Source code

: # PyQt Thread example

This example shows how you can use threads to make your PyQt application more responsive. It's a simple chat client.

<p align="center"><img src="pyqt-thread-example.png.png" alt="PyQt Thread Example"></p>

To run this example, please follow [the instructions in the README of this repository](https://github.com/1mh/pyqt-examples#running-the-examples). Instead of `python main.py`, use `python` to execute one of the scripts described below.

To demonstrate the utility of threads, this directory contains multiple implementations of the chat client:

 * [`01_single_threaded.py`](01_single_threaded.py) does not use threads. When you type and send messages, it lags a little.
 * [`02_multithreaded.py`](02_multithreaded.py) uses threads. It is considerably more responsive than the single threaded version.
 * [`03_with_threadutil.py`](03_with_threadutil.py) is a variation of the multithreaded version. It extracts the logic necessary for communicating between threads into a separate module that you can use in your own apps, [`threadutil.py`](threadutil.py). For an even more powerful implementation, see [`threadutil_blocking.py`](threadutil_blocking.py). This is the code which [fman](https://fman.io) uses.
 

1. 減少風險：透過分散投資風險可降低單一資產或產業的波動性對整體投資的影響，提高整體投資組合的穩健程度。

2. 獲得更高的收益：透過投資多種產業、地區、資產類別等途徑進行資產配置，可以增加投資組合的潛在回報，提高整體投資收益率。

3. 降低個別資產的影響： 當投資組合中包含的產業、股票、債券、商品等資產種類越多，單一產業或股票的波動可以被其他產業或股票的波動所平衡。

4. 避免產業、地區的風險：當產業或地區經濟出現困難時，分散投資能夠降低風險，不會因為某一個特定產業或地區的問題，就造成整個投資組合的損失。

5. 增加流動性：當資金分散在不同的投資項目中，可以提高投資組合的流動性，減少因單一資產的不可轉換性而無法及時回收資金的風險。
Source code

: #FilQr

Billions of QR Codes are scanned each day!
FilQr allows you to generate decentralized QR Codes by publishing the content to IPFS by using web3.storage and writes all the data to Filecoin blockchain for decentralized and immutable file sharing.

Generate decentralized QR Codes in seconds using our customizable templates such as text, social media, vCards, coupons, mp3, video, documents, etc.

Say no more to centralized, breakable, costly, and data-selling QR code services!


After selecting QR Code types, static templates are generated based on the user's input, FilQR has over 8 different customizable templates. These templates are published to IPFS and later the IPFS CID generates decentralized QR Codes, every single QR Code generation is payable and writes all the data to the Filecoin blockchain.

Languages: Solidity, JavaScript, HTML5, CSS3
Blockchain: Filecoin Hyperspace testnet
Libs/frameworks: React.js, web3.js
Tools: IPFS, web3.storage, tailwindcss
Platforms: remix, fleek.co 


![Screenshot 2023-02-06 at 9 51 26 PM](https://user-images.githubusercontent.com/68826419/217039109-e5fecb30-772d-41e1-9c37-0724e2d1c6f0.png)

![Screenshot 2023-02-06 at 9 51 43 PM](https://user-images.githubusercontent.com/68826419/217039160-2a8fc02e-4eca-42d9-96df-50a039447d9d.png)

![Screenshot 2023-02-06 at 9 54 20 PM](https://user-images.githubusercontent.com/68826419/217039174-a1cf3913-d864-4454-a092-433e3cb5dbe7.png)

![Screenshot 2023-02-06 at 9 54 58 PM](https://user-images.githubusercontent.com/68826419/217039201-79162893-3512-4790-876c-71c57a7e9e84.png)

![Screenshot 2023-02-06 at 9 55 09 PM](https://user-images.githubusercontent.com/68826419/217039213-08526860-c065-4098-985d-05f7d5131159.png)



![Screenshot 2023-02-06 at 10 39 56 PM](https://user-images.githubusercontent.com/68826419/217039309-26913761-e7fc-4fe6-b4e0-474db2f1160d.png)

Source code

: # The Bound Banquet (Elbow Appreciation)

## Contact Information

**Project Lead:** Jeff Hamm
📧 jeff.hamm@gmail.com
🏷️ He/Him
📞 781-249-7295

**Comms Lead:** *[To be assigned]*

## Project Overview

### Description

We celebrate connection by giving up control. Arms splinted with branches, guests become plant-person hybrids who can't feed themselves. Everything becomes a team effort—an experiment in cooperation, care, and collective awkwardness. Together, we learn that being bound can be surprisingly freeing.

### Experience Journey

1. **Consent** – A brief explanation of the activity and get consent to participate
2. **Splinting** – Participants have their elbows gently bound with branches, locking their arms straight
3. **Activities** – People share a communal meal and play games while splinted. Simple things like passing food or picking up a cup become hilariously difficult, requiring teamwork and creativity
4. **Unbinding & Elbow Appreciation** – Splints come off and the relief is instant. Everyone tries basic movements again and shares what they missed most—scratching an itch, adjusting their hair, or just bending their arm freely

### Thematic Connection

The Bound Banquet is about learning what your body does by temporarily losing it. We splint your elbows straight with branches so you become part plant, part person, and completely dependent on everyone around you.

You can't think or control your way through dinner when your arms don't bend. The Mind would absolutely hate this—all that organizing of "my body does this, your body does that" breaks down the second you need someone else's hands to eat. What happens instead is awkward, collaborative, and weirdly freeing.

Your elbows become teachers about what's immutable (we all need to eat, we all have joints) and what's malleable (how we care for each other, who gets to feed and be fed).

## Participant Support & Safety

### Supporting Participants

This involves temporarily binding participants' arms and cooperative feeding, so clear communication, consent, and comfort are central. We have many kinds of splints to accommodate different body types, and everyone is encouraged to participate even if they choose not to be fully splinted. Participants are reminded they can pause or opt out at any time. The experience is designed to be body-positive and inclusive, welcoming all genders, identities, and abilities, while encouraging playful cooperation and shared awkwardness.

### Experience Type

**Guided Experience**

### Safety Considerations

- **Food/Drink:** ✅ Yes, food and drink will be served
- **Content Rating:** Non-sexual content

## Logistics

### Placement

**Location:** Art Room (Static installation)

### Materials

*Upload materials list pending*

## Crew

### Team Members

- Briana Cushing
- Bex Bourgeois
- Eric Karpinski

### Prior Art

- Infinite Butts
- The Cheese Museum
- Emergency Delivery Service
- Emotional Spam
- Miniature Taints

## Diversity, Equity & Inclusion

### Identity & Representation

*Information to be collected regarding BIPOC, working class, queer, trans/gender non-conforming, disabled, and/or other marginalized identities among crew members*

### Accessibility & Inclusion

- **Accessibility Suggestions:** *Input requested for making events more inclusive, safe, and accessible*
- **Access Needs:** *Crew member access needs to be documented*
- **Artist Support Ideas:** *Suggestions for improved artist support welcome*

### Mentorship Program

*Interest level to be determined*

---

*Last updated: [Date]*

········

• DIRECTIONS: Count the lines of the entries that hold the string "data", then state that number and nothing more.

• REPLY TO THE TASK: 3